Formula: Mg3Si4O6 or 3MgO.4SiO2.H2O
Alternate Names: Magnesium Silicate, Steatite, French Chalk, Hydrated talc

OxideAnalysisFormula
MgO31.87%1.000
SiO263.38%1.334
H2O4.75
Oxide Weight120.44
Formula Weight126.45
If this formula is not unified correctly please contact us.

Talc is the most common mineral in the class of silicates and germinates and is the softest of all minerals. Talc is also called steatite – or, in chemical terms, magnesium silicate hydrate. It is the main component of soapstone. Its crystals usually develop massive, leafy aggregates with laminar particles. Ground talc is called talcum.

Talc is the softest mineral, with a Mohs hardness of 1. Its silicate layers lie on top of one another and are bound only by weak forces (residual van der Waals forces). This gives it its characteristic greasy or soapy feeling – hence the name "soapstone”. In its pure form, talc is colorless or appears white, and often it has a mother-of-pearl sheen. This sheen often appears at the surface of talc-containing slurries as they are being mix. Talcs containing impurities like carbon or iron can also appear light grey, green, yellow or pink in the raw powdered state.

No talcs have the theoretical chemistry (although some can be very close), the most common impurities are CaO (up to 8%), Al2O3 (up to 6%) and Fe2O3 or FeO (up to 2%). Along with dolomite, and to a less extent magnesium carbonate, it is an important source of MgO flux for bodies and glazes. Dolomite and magnesium carbonate have high loss on ignitions which can produce glaze bubbles, blisters and pinholes, while talc also evolves gases it is less of a problem in this respect.

Some textbooks claim that talc is used as a low fire body addition to encourage conversion of excess free quartz to cristobalite to increase body expansion which reduces crazing. Ron Roy has argued that his testing indicates that cristobalite does not form at cone 04 or below. Thus, while the exact mechanism by which talc increases body expansion may not be completely evident, clearly glazes fit talc bodies and craze on non-talc ones.
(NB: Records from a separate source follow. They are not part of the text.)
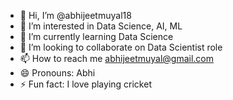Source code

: - 👋 Hi, I’m @abhijeetmuyal18
- 👀 I’m interested in Data Science, AI, ML
- 🌱 I’m currently learning Data Science 
- 💞️ I’m looking to collaborate on Data Scientist role
- 📫 How to reach me abhijeetmuyal@gmail.com
- 😄 Pronouns: Abhi
- ⚡ Fun fact: I love playing cricket

<!---
abhijeetmuyal18/abhijeetmuyal18 is a ✨ special ✨ repository because its `README.md` (this file) appears on your GitHub profile.
You can click the Preview link to take a look at your changes.
--->
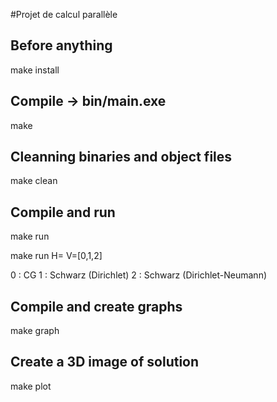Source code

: #Projet de calcul parallèle

## Before anything

make install


## Compile -> bin/main.exe

make


## Cleanning binaries and object files

make clean


## Compile and run

make run

make run H=<overlap> V=[0,1,2]

0 : CG
1 : Schwarz (Dirichlet)
2 : Schwarz (Dirichlet-Neumann)

## Compile and create graphs

make graph


## Create a 3D image of solution

make plot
Amazingly, talc is also used to produce low expansion ceramics, for example thermal shock resistant stoneware bodies. In these it acts as a low expansion flux that reduces body expansion by converting available quartz mineral, mainly in kaolin, to silicates of magnesia. Cordierite bodies used in kiln furniture and flameware (an a host of other applications e.g. catalytic converters) employ a high percentage of talc and extend this concept so that all free quartz is used up. Such bodies tend to have a narrow firing range because all the silica needs react before the body distorts.
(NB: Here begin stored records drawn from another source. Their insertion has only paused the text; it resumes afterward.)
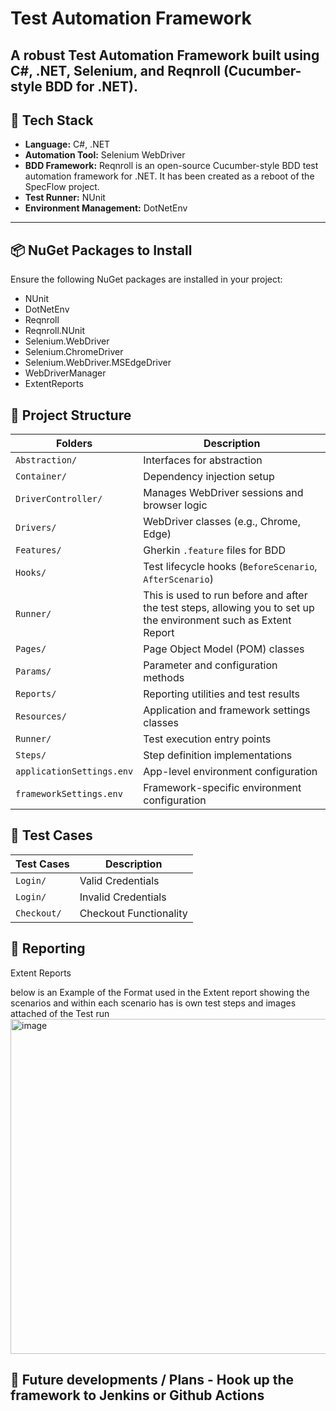 # Test Automation Framework

A robust **Test Automation Framework** built using **C#**, **.NET**, **Selenium**, and **Reqnroll** (Cucumber-style BDD for .NET). 
---

## 🚀 Tech Stack

- **Language:** C#, .NET  
- **Automation Tool:** Selenium WebDriver  
- **BDD Framework:** Reqnroll is an open-source Cucumber-style BDD test automation framework for .NET. It has been created as a reboot of the SpecFlow project.
- **Test Runner:** NUnit  
- **Environment Management:** DotNetEnv  


---

## 📦 NuGet Packages to Install

Ensure the following NuGet packages are installed in your project:

- NUnit
- DotNetEnv
- Reqnroll
- Reqnroll.NUnit
- Selenium.WebDriver
- Selenium.ChromeDriver
- Selenium.WebDriver.MSEdgeDriver
- WebDriverManager
-  ExtentReports

  

## 📁 Project Structure

| Folders                   | Description                                              |
| ------------------------- | -------------------------------------------------------- |
| `Abstraction/`            | Interfaces for abstraction                               |
| `Container/`              | Dependency injection setup                               |
| `DriverController/`       | Manages WebDriver sessions and browser logic             |
| `Drivers/`                | WebDriver classes (e.g., Chrome, Edge)                   |
| `Features/`               | Gherkin `.feature` files for BDD                         |
| `Hooks/`                  | Test lifecycle hooks (`BeforeScenario`, `AfterScenario`) |
|`Runner/`                  | This is used to run before and after the test steps, allowing you to set up the environment such as Extent Report|
| `Pages/`                  | Page Object Model (POM) classes                          |
| `Params/`                 | Parameter and configuration methods                      |
| `Reports/`                | Reporting utilities and test results                     |
| `Resources/`              | Application and framework settings classes               |
| `Runner/`                 | Test execution entry points                              |
| `Steps/`                  | Step definition implementations                          |
| `applicationSettings.env` | App-level environment configuration                      |
| `frameworkSettings.env`   | Framework-specific environment configuration             |


## 📁 Test Cases 

| Test Cases                   | Description                                              |
| ------------------------- | -------------------------------------------------------- |
| `Login/`            | Valid Credentials                              |
| `Login/`            | Invalid Credentials                            |
| `Checkout/`            | Checkout Functionality                      |

## 📁 Reporting

Extent Reports 

below is an Example of the Format used in the Extent report showing the scenarios and within each scenario has is own test steps and images attached of the Test run 
<img width="1260" height="536" alt="image" src="https://github.com/user-attachments/assets/89a8a099-0ece-4532-b33b-f8a34648205e" />



## 📁  Future developments / Plans  - Hook up the framework to Jenkins or Github Actions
Thus talc is truly a curious material. By itself it is a refractory powder; yet in amounts of only 1-5% in stoneware or porcelain bodies it can drastically improve vitrification! Yet cone 06-04 ceramic slips containing up to 60% talc can often be fired to cone 6 without melting or even deforming! Nothwithstanding this, other 50:50 talc:ball clay bodies will completely melt and boil at cone 6! In glazes at middle temperature raw talc is refractory, its presence tends to create opaque and matte surfaces, yet if supplied in a frit it can create wonderfully transparent glossy glazes. At cone 10 it is a powerful flux but also can be used in combination with calcium carbonate to create very tactile magnesia matte glazes (the MgO forms magnesium silicate crystals on cooling to give both opacity and a matte silky surface). This being said, where transparency is needed it is generally best to source MgO from a frit (since talc loses its water of hydration quite late in the firing, after melt of most glazes has begun).

When talc is being used as a flux in low percentages (like porcelain tile) there is need for caution where the body composition is close to a eutectic point of the two or three primary components. Small increases in temperature, firing time or minor flux content (like the talc) can prematurely vitrify the surface trapping gases being evolved within the matrix and producing bloating

Talcs vary alot in their iron content (some talcs have almost zero iron, others are much higher), so if you are making a body high in talc be aware that the reason it is not firing as white as you would like might be because of the talc, not the clays. Some talcs can have significant carbon. Texas talcs, for example, have CO2 chemically bound into the dolomitic portion, this can produce 7% LOI (in addition to the crystal water LOI that burns off later).

The soapstone form of talc was first used by Indians who carved it. Coarse grade talc is used in roofing preparation. Finer grades are used in rubber, paint, steel marking pencils, soaps, lubricants, tailor's chalk (or French chalk), pigments, and it is used for talcum powder.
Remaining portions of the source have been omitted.